The ex-Soviet states are riven by numerous territorial disputes, largely ignored by the media unless Russia is involved, as in Georgia and Ukraine. Territorial disputes are emotional because everybody needs a home and because they usually create refugees. The international community has found it difficult to solve the dispute between Armenia and Azerbaijan. Russia’s President Putin managed to stop the recent flare up, but no real solution was at hand at the Sochi meeting Putin chaired between Aliyev and Armenian President Serzh Sargsyan.

Armenia will not easily abandon its desire for the territory to be an independent state with a predominantly Armenian population. Azerbaijan will continue insisting that the Azeri refugees must be allowed to return. There is a deadlock.

Each party should consider the other’s proposals before real negotiations can take place for a lasting peace deal. Armenia must accept the return of the refugees, and Azerbaijan must allow the territory some independence; negotiations presuppose compromise, and that means accepting things each side would not normally accept. In this case that means that the territory will be shared by people of both sides.

On that basis, real negotiations can take place to protect the interests of both states, and the peoples in the disputed territory. Rigid social structures are for societies at war; the chain of command and hierarchy must be clear to deal with threats from enemies. But for a society to be at peace, rigid social structures have to done away with. A negotiated peace for Nagorno–Karabakh must consider that.

To put to rest the fears of Armenians, who believe they will be outnumbered by Azeris, the territory will need a government with a limited role. For the different peoples to get along within the territory, liberties must be increased, property rights strengthened, and government involvement in the economy limited. If a government gets involved, it will always favor somebody over somebody. Government involvement means people will rightly claim unfairness Armenians are favored over Azeris or the other way round.

The alternative is to waste time and risk war. Time — lost time that could have been used to build the region — is part of the cost to rebuild after a war. Armenia has been threatening to target Azeri cities with missiles.

The territory must have a no-visa, no-tariff arrangement with both Azerbaijan and Armenia. The money must be determined by the people, not the government. A 200 year deal on the territory will allow both Armenia and Azerbaijan to observe the benefits of freedom as he territory changes over time.

Everybody knows the benefits of freedom; elites hate freedom because they want to pretend they bring benefits to mankind. Both Aliyev and Sargsyan understand freedom, that is why both states demanded freedom from the USSR. Why not attempt this peace, what is there to lose, otherwise the territory will remain disputed and unproductive.

The free market will neutralize rule by oligarchs; the territory will prosper. Those who use governments are either greedy or envious, and desire the land to have a culture of greed and envy. Having access to government means you have money, how does a poor person influence government except as a rebel? Markets are a better check on would-be oligarchs and rebellion than war.

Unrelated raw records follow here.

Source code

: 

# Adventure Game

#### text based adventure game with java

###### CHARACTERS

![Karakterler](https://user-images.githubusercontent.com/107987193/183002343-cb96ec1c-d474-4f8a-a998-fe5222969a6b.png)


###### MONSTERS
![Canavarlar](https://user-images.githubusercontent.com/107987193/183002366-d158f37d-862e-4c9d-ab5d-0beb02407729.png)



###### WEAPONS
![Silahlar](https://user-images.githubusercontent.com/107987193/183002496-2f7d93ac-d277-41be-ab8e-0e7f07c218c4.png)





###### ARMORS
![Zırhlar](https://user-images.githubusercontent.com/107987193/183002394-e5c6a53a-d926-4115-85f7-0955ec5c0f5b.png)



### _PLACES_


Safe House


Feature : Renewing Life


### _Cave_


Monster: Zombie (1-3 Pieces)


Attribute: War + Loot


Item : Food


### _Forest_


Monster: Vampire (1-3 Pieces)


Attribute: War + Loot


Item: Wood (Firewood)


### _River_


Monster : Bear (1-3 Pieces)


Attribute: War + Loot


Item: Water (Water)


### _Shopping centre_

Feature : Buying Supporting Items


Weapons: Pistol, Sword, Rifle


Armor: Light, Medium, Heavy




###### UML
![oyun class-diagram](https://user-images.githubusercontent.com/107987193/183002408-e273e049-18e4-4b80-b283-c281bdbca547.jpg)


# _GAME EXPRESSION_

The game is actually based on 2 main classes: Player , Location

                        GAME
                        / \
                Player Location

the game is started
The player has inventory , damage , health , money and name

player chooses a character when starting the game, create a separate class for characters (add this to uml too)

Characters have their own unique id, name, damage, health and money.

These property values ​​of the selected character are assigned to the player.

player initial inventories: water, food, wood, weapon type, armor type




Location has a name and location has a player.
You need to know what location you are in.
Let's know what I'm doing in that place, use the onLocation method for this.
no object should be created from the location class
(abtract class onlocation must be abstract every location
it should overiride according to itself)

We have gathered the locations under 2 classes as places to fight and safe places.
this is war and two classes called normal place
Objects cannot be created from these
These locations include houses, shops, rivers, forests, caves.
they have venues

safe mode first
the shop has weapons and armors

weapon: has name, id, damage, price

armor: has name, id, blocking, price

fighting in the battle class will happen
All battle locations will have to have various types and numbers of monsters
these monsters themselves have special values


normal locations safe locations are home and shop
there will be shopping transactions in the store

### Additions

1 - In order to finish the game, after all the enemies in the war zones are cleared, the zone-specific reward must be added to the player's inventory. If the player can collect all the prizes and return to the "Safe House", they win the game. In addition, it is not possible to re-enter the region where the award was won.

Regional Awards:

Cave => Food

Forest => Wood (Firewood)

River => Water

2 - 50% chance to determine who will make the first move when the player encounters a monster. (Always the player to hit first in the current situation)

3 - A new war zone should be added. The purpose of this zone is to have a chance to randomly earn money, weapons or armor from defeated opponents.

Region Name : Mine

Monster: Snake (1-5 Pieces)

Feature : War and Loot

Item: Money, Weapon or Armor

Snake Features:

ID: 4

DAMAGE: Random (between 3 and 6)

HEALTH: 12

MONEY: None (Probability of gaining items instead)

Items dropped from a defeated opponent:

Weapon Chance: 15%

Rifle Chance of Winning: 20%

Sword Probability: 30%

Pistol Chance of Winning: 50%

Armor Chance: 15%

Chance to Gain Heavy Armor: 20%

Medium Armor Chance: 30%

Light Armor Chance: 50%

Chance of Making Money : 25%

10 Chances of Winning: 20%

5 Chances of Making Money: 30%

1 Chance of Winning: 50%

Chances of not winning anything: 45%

But who knows what grand schemes the trio of Washington, Paris, and Moscow — “the Minsk group” — have in mind, or what they are negotiating. The political systems in these countries are dominated by the greed and cronyism, and with the crisis in Ukraine dominating their attention, the Minsk group representatives are unlikely to focus on accommodation between Azerbaijan and Armenia.

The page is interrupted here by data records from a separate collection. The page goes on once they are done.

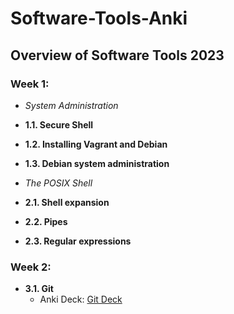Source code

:# Software-Tools-Anki

## Overview of Software Tools 2023


### Week 1:
- *System Administration*
- **1.1. Secure Shell**
- **1.2. Installing Vagrant and Debian**
- **1.3. Debian system administration**

- *The POSIX Shell*
- **2.1. Shell expansion**
- **2.2. Pipes**
- **2.3. Regular expressions**


### Week 2:
- **3.1. Git**
  - Anki Deck: [Git Deck](https://ankiweb.net/shared/info/1213003006)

Hopefully both Armenia and Azerbaijan desire the benefits of peace, liberty and freedom. All leaders want to be seen as the peace seekers. A tweet by Aliyev said, “today, stability in the region is provided only thanks to the policy of the Azerbaijani state. Azerbaijan is a stabilizing country.” Will he pick up the phone and tell Sargsyan he accepts Armenia’s core demand for the territory, and will Armenia accept return of the refugees, for the sake of peace?